Your objective
Filter the entries beneath this task, copying only the lines that hold the word "coder".

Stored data

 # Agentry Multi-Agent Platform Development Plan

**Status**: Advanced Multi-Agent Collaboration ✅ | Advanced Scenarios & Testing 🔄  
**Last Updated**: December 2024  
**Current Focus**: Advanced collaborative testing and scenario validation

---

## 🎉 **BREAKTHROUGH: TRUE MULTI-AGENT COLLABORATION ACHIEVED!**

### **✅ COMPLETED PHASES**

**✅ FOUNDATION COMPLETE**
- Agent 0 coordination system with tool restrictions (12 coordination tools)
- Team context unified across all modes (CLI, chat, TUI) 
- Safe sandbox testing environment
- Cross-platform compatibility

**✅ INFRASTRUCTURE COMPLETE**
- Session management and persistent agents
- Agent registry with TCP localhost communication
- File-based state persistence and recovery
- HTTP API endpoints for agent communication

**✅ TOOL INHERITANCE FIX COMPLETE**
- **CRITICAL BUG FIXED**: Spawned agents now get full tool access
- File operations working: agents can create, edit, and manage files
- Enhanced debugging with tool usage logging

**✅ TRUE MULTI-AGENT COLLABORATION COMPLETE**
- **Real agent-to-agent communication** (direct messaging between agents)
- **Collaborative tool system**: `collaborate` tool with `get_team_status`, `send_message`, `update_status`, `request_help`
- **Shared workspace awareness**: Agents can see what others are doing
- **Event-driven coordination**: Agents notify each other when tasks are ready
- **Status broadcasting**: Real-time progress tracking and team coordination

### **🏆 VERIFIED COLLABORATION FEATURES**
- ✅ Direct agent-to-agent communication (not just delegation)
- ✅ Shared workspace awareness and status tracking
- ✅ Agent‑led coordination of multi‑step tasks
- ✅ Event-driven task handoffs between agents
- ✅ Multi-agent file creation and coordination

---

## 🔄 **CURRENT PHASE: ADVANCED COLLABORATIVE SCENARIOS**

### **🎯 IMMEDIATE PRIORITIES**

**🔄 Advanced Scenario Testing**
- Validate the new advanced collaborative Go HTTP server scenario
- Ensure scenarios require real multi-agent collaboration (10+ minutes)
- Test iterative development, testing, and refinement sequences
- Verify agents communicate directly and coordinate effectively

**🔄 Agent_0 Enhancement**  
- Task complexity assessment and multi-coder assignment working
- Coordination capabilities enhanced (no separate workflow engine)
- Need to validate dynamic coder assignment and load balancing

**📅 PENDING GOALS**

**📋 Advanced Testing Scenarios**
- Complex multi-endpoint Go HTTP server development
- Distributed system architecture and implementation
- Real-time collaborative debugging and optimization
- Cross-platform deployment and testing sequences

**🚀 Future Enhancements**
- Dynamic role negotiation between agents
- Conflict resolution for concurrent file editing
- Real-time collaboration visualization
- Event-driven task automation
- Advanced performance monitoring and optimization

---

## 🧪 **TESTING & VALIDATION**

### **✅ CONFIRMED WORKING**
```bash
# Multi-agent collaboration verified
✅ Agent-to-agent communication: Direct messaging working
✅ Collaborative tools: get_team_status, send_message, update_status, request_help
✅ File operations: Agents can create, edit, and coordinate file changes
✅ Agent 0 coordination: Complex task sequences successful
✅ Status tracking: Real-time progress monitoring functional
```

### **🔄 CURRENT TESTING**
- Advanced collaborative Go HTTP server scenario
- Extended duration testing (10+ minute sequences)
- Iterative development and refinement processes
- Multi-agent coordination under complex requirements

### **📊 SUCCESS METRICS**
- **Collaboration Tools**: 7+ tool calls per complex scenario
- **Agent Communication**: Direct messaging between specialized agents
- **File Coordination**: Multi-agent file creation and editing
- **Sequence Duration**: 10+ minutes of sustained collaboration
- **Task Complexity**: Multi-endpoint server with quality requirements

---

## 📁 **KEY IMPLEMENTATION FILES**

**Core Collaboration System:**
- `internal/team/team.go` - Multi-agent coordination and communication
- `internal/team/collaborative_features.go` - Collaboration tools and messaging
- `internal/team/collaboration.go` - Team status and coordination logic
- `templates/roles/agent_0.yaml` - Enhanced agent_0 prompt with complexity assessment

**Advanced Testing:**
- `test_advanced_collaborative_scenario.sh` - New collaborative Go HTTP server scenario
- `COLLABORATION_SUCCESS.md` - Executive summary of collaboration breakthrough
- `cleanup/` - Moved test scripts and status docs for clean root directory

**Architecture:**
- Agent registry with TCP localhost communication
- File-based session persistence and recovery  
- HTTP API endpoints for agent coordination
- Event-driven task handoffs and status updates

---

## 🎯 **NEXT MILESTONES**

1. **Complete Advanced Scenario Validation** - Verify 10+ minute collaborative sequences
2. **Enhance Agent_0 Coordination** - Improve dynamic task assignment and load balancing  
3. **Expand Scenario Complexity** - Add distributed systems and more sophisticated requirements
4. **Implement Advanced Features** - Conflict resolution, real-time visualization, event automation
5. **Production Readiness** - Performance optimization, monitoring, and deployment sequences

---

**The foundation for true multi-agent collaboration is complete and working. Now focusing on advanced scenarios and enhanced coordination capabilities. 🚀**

Problem solution
- Task complexity assessment and multi-coder assignment working
- Need to validate dynamic coder assignment and load balancing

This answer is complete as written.